■ **ABOUT THIS TASK**
Leaving pictures aside, set down each line exactly, from the first line of the data to the line with "## GPTVectorStoreIndex", both included.

■ **Stored data entries**

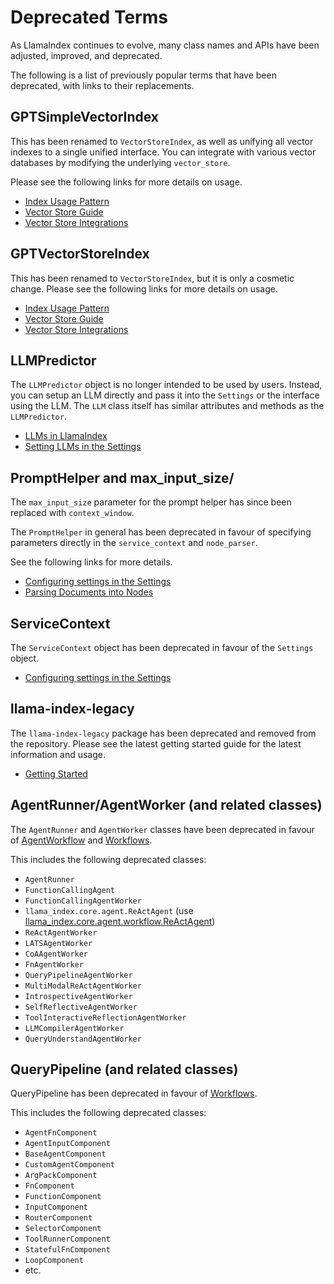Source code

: # Deprecated Terms

As LlamaIndex continues to evolve, many class names and APIs have been adjusted, improved, and deprecated.

The following is a list of previously popular terms that have been deprecated, with links to their replacements.

## GPTSimpleVectorIndex

This has been renamed to `VectorStoreIndex`, as well as unifying all vector indexes to a single unified interface. You can integrate with various vector databases by modifying the underlying `vector_store`.

Please see the following links for more details on usage.

- [Index Usage Pattern](../module_guides/evaluating/usage_pattern.md)
- [Vector Store Guide](../module_guides/indexing/vector_store_guide.ipynb)
- [Vector Store Integrations](../community/integrations/vector_stores.md)

## GPTVectorStoreIndex

This has been renamed to `VectorStoreIndex`, but it is only a cosmetic change. Please see the following links for more details on usage.

- [Index Usage Pattern](../module_guides/evaluating/usage_pattern.md)
- [Vector Store Guide](../module_guides/indexing/vector_store_guide.ipynb)
- [Vector Store Integrations](../community/integrations/vector_stores.md)

## LLMPredictor

The `LLMPredictor` object is no longer intended to be used by users. Instead, you can setup an LLM directly and pass it into the `Settings` or the interface using the LLM. The `LLM` class itself has similar attributes and methods as the `LLMPredictor`.

- [LLMs in LlamaIndex](../module_guides/models/llms.md)
- [Setting LLMs in the Settings](../module_guides/supporting_modules/settings.md)

## PromptHelper and max_input_size/

The `max_input_size` parameter for the prompt helper has since been replaced with `context_window`.

The `PromptHelper` in general has been deprecated in favour of specifying parameters directly in the `service_context` and `node_parser`.

See the following links for more details.

- [Configuring settings in the Settings](../module_guides/supporting_modules/settings.md)
- [Parsing Documents into Nodes](../module_guides/loading/node_parsers/index.md)

## ServiceContext

The `ServiceContext` object has been deprecated in favour of the `Settings` object.

- [Configuring settings in the Settings](../module_guides/supporting_modules/settings.md)

## llama-index-legacy

The `llama-index-legacy` package has been deprecated and removed from the repository. Please see the latest getting started guide for the latest information and usage.

- [Getting Started](../getting_started/installation.md)

## AgentRunner/AgentWorker (and related classes)

The `AgentRunner` and `AgentWorker` classes have been deprecated in favour of [AgentWorkflow](../module_guides/deploying/agents/index.md) and [Workflows](../module_guides/workflow/index.md).

This includes the following deprecated classes:

- `AgentRunner`
- `FunctionCallingAgent`
- `FunctionCallingAgentWorker`
- `llama_index.core.agent.ReActAgent` (use [llama_index.core.agent.workflow.ReActAgent](../module_guides/deploying/agents/index.md))
- `ReActAgentWorker`
- `LATSAgentWorker`
- `CoAAgentWorker`
- `FnAgentWorker`
- `QueryPipelineAgentWorker`
- `MultiModalReActAgentWorker`
- `IntrospectiveAgentWorker`
- `SelfReflectiveAgentWorker`
- `ToolInteractiveReflectionAgentWorker`
- `LLMCompilerAgentWorker`
- `QueryUnderstandAgentWorker`

## QueryPipeline (and related classes)

QueryPipeline has been deprecated in favour of [Workflows](../module_guides/workflow/index.md).

This includes the following deprecated classes:

- `AgentFnComponent`
- `AgentInputComponent`
- `BaseAgentComponent`
- `CustomAgentComponent`
- `ArgPackComponent`
- `FnComponent`
- `FunctionComponent`
- `InputComponent`
- `RouterComponent`
- `SelectorComponent`
- `ToolRunnerComponent`
- `StatefulFnComponent`
- `LoopComponent`
- etc.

■ **RESPONSE**
Source code

: # Deprecated Terms

As LlamaIndex continues to evolve, many class names and APIs have been adjusted, improved, and deprecated.

The following is a list of previously popular terms that have been deprecated, with links to their replacements.

## GPTSimpleVectorIndex

This has been renamed to `VectorStoreIndex`, as well as unifying all vector indexes to a single unified interface. You can integrate with various vector databases by modifying the underlying `vector_store`.

Please see the following links for more details on usage.

- [Index Usage Pattern](../module_guides/evaluating/usage_pattern.md)
- [Vector Store Guide](../module_guides/indexing/vector_store_guide.ipynb)
- [Vector Store Integrations](../community/integrations/vector_stores.md)

## GPTVectorStoreIndex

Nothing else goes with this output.